Betty Winkler Meditation G
Etching & Carborundum Print
1) Brown Plate:
This plate is made first using aquatint, a method that lets the printmaker achieve a tonal range. Where the acid-resist sticks to the plate, the acid does not bite, or etch, it. On this plate, I employed aquatint in consecutive etches using lump rosin as the acid-resist melted directly on the heated plate to draw organic strokes. Using varying width of strokes with each new aquatint, I created varying tones.

On the lighter upper portion of this plate, most of the series of etches incorporated white ground on top of the aquatints. My desire was to to cause a lighter etch in the mid and upper portions of this plate.
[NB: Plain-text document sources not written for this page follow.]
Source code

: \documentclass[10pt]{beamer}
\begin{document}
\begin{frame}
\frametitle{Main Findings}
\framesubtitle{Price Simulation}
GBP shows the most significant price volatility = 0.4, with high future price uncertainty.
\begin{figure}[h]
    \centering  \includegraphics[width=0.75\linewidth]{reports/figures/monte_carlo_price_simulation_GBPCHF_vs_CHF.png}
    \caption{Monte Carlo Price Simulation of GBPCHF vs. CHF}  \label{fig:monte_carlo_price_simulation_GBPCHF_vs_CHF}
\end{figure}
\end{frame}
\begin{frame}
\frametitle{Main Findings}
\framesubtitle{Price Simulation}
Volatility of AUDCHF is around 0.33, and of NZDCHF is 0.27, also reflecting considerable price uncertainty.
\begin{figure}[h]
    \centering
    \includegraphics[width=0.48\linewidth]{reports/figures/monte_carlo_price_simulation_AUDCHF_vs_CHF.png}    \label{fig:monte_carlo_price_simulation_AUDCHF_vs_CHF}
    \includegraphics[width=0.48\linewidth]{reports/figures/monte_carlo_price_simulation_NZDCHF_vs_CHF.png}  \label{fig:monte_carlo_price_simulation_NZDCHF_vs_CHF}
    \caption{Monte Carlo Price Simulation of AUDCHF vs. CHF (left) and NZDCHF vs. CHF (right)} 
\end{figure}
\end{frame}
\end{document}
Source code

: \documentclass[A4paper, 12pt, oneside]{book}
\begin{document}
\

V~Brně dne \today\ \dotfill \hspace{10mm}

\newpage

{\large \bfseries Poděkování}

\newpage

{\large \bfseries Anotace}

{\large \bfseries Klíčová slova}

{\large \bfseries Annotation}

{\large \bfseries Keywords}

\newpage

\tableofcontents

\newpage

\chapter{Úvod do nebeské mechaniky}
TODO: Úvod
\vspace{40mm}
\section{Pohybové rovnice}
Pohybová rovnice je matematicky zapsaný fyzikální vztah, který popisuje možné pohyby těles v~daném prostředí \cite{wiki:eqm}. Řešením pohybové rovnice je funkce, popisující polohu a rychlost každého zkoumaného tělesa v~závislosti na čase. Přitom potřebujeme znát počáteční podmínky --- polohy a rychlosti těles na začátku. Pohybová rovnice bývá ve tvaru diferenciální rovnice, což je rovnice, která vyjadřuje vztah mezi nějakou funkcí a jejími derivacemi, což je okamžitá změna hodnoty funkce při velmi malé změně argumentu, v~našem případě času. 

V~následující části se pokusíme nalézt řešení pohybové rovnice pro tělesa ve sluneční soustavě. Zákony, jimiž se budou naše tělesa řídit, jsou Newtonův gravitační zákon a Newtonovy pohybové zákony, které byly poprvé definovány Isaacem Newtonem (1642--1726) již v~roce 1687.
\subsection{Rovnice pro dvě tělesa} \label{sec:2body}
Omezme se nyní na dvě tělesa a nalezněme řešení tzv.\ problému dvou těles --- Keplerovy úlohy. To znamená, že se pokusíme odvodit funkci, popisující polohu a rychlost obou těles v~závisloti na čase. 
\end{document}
The next step on this plate was to spit-bite overall on the aquatint. Spit-bite is an etch done by painting highly concentrated acid directly onto the prepared copper plate. I used the spit-bite mostly in the middle to upper portions of this plate; also, a little in the lower areas to soften the gradations from light to dark.

2) Yellow Plate:
On this plate I used carborundum. Carborundum is a mineral, often found in powdered form, that is used as an abrasive in printmaking. When mixed into a paste with glue it can be easily painted on a flat plate. When dry & hard, the paste will hold inks and can be printed many times in a standard etching press. Inking, wiping & printing of the plate is done the same as standard etching techniques.

For this plate, I used a very fine carborundum powder mixed into an acrylic medium and painted on plexiglas, looking through to a copper plate placed underneath.

My colors are recipes using Charbonnel inks printed onto Hahnemuhle paper. The printing order for this piece is the yellow plate first--because I want those colors to float on top--and brown plate, with its darker tones, second.